テレビの音を鳴らす、どうもしっくりこない響き。そして指で力を加えて電源ボタンを押す、それをせずにテレビを点ける、そうなってくると音を出すというよりも、物を動かすと言う方が正しいのではないか、つまり電源が入っていない物には通用しない?

「あぁ〜もうわかんね〜」

 久しぶりにテスト勉強では使わないような頭をフル回転させて考えたためパンクしそうになる。一旦、休もうと壁に寄りかかった。こうなってくると面倒臭くなってきたとか、もういいかなど投げやりになってくる。

 実際のところこの力は一体なんなのか、それを理解するには今日、一日だけでは無理そうであった。
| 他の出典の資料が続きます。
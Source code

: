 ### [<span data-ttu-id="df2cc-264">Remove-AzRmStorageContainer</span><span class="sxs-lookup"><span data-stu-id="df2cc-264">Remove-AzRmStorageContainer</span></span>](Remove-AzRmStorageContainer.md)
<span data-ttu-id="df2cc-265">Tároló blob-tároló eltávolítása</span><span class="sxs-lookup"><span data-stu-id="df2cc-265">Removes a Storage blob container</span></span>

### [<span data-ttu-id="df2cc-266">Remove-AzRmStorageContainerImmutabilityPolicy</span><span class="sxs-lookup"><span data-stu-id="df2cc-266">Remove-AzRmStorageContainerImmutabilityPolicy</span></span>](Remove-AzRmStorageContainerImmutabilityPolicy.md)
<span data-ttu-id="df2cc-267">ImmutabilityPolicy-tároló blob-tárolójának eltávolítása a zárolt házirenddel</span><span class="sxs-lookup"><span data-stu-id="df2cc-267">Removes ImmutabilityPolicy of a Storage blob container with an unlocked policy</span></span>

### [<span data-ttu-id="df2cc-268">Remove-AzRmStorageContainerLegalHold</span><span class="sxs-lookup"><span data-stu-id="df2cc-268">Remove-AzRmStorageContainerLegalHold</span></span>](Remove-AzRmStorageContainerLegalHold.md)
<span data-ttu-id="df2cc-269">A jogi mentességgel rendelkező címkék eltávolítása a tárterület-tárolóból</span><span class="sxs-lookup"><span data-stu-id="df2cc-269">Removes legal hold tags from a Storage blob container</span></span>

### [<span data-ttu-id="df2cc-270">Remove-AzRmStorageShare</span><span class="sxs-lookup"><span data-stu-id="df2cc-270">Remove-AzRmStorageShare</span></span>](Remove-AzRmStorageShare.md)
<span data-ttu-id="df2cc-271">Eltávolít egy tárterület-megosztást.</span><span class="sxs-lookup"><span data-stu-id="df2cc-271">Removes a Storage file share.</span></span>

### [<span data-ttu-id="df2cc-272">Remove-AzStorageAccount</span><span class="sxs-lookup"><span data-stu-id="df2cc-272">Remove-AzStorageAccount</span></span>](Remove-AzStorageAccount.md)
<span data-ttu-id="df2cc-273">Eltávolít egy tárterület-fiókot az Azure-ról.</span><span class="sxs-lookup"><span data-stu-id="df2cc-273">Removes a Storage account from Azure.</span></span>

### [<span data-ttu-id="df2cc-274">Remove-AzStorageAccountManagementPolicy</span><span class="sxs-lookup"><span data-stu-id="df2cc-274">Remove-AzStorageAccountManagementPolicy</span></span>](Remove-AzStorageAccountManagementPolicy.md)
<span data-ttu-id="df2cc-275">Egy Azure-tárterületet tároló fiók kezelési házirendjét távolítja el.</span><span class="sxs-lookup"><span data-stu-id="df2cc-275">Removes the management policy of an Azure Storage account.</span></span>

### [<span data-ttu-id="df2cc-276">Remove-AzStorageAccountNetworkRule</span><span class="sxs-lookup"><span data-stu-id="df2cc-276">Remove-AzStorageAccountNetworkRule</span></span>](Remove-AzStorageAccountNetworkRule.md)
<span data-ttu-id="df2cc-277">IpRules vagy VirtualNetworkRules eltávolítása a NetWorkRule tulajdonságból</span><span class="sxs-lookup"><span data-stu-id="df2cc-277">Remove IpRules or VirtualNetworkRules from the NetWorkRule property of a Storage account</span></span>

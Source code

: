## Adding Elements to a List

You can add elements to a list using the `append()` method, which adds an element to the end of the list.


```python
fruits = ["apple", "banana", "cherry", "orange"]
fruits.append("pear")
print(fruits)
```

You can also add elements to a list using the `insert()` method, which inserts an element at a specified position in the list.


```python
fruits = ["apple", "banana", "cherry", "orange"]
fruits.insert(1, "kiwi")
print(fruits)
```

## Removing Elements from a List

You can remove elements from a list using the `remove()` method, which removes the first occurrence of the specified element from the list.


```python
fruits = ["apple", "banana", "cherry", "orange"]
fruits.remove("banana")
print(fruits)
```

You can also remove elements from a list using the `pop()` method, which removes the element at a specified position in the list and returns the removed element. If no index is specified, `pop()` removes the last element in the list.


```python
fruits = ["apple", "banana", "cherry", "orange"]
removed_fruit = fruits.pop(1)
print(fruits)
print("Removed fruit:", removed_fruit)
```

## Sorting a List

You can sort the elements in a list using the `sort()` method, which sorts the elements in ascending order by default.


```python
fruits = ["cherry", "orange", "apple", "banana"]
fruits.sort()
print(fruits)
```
 目を覚ます三橋。部屋の中は真夜中の暗さで満たされている。日の出までにはまだ時間がかかりそうだと思った。喉が渇いた、体が水分を欲している。数分後にようやく起き上がる気になり部屋を出て真っ暗の廊下を壁に掌を当てながらゆっくり歩く。リビングのドアノブを慎重に回して中に入り冷蔵庫を開ける。できればオレンジ、ぶどうといった果物系のジュースが飲みたかったがお目当ての飲料はない。仕方がなくヨーグルトで我慢した。

 コップに半分ほど入れただけで勢いよく飲み干す。まだ足りないともう一杯飲んだ。よほど喉が渇いていたとここで自覚した。普段は好んで飲まないヨーグルトをここまで美味いと思った事はない。三杯飲んで満足する。ヨーグルトを冷蔵庫へしまい、部屋へ戻ろうとするが不意に窓の外を見た。光の粒がポツン、ポツンと灯されている。三橋の住むマンションは高台にあるうえに最上階の部屋であるためベランダから下の町が見下ろせる。

 何かを思い立った三橋は玄関からサンダルを持ってきてベランダへと出た。静まりかえっている町、車やバイクの音すら聞こえてこない。家の明かりは見渡す限り全て消えていて街灯の光だけが町を照らす。その中には三橋がかつて通っていた小学校もあった。影のようにうっすらとしか見えないその姿が今日は不気味に感じてしまうのはなぜか? それは……。

 鉄柵まで歩み寄り手を掛ける。ひんやりとして咄嗟に手を離したくなったが、あえてぎゅっと強く掴んだ、温めるように。それでもそのまだ冷たい鉄のかたまりで、震えてしまっていると勘違いするほどに胸がブルっと震えた。そう、あの震えという事だ。今までの中で一番遠い対象物だからか光線を放つように意識をあそこまで届くように飛ばした。

 キーン、コーン……。

「……」

全ての音は聞き取れなかったが周囲が静かだから耳を澄ませば確かに鳴っていると確認できた。眠っている両親を起こしてしまわないためにも声を上げて驚く事は出来なかった。

「この距離ならオッケーなのか」

小声でそう言った。ここから直線距離でも一キロはなくても数百メートルはある。

 三橋は五分ほど動かずじっと立ったままあの小学校を見つめていた。首が疲れてきたので上に動かす。そのままの流れで夜空を見上げた。星が点々と光っている。この広大な空のように三橋の見える世界が広がっていった。